Brent Meyer, Atlanta Fed economist, stated in a statement that “CFOs indicate these cost pressures do not abate and will likely remain with us for some time.” “Many large firms are passing on at most some of these costs increases, particularly those that are larger.”
Two strategies were reported by firms to deal with rising costs. The first is that the overwhelming majority (around 80%) of companies experiencing cost pressures are passing some of the increased prices on to their customers. Firms also stated that they are taking on the rising costs by cutting margins, reducing expenses in other areas and eliminating or substituting product options, as well as adding contingency clauses to contracts and declining work.
However, despite the challenges in production, the majority of respondents to the CFO survey predicted that they would see both revenue and employment growth in 2021 or 2022.
As the economy recovers after last year’s severe, but brief, recession, inflation has increased. Jerome Powell is the chairman of the U.S. Central Bank. He has attributed the rise in consumer prices to pandemics-induced disruptions of the supply chain, a lack of workers which have pushed wages higher, and a surge in stimulus cash-starved consumers.

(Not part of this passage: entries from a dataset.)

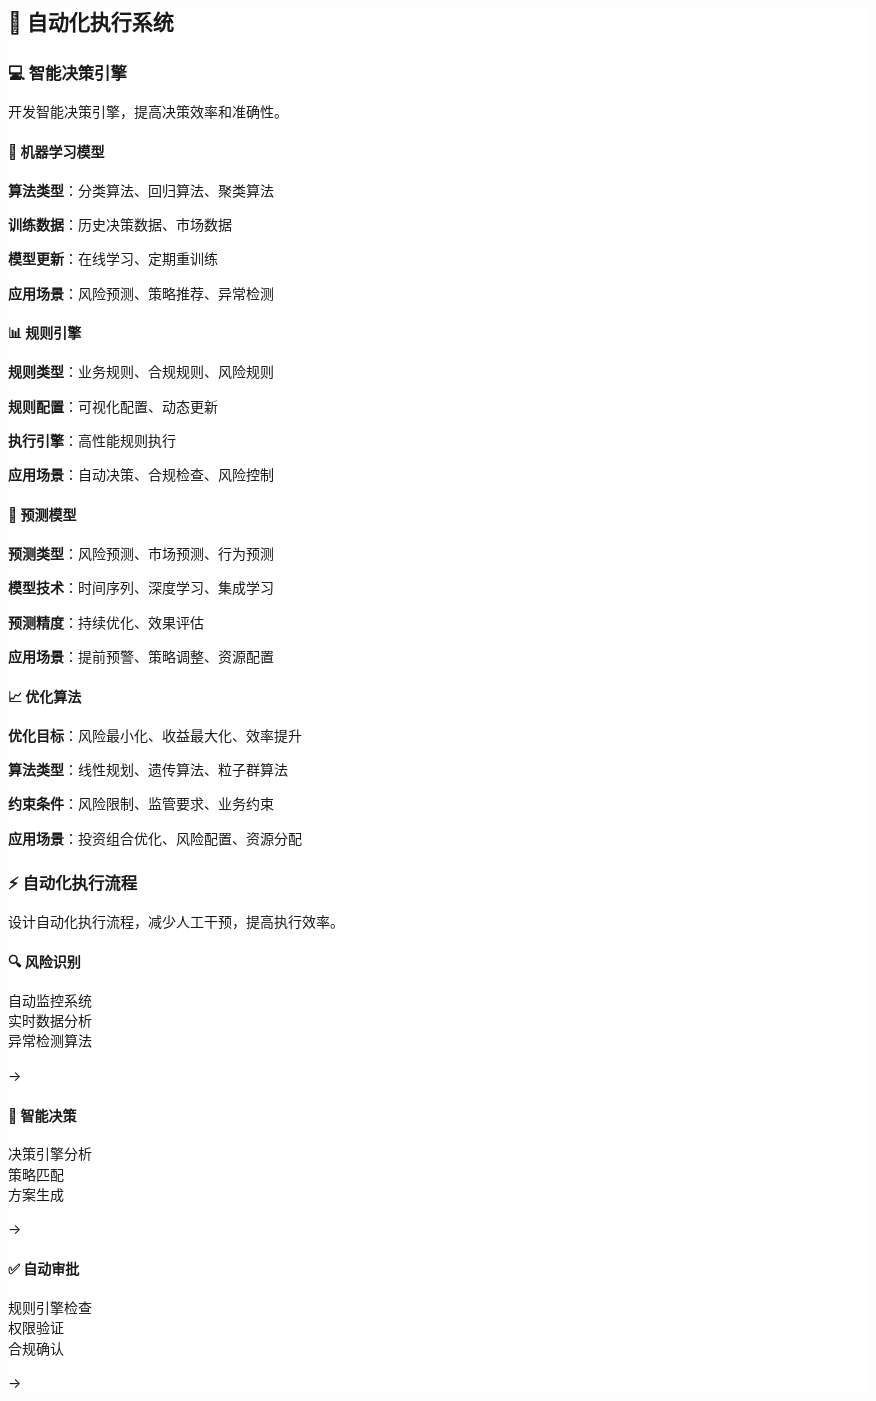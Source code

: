 </div>
</div>
</div>

## 🤖 自动化执行系统

### 💻 智能决策引擎

开发智能决策引擎，提高决策效率和准确性。

<div class="intelligent-decision-engine">
<div class="component-grid">
<div class="component-card">
<h4>🧠 机器学习模型</h4>
<p><strong>算法类型</strong>：分类算法、回归算法、聚类算法</p>
<p><strong>训练数据</strong>：历史决策数据、市场数据</p>
<p><strong>模型更新</strong>：在线学习、定期重训练</p>
<p><strong>应用场景</strong>：风险预测、策略推荐、异常检测</p>
</div>
<div class="component-card">
<h4>📊 规则引擎</h4>
<p><strong>规则类型</strong>：业务规则、合规规则、风险规则</p>
<p><strong>规则配置</strong>：可视化配置、动态更新</p>
<p><strong>执行引擎</strong>：高性能规则执行</p>
<p><strong>应用场景</strong>：自动决策、合规检查、风险控制</p>
</div>
<div class="component-card">
<h4>🔮 预测模型</h4>
<p><strong>预测类型</strong>：风险预测、市场预测、行为预测</p>
<p><strong>模型技术</strong>：时间序列、深度学习、集成学习</p>
<p><strong>预测精度</strong>：持续优化、效果评估</p>
<p><strong>应用场景</strong>：提前预警、策略调整、资源配置</p>
</div>
<div class="component-card">
<h4>📈 优化算法</h4>
<p><strong>优化目标</strong>：风险最小化、收益最大化、效率提升</p>
<p><strong>算法类型</strong>：线性规划、遗传算法、粒子群算法</p>
<p><strong>约束条件</strong>：风险限制、监管要求、业务约束</p>
<p><strong>应用场景</strong>：投资组合优化、风险配置、资源分配</p>
</div>
</div>
</div>

### ⚡ 自动化执行流程

设计自动化执行流程，减少人工干预，提高执行效率。

<div class="automated-execution">
<div class="framework-flow">
<div class="flow-step">
<h4>🔍 风险识别</h4>
<p>自动监控系统<br>实时数据分析<br>异常检测算法</p>
</div>
<div class="flow-arrow">→</div>
<div class="flow-step">
<h4>🧠 智能决策</h4>
<p>决策引擎分析<br>策略匹配<br>方案生成</p>
</div>
<div class="flow-arrow">→</div>
<div class="flow-step">
<h4>✅ 自动审批</h4>
<p>规则引擎检查<br>权限验证<br>合规确认</p>
</div>
<div class="flow-arrow">→</div>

However, he has changed his stance over the past few days. He told lawmakers Wednesday that higher inflation risks have “moved up” and that the Fed is looking at ways to accelerate the reduction of its monthly bond purchases to fight rising consumer prices.
Powell testified before Congress, saying, “At the moment, the economy is very robust and inflationary pressures remain high.” “It seems appropriate to me that we wrap up the taper on our asset purchases, which was announced at our November meeting. Perhaps a few months earlier.”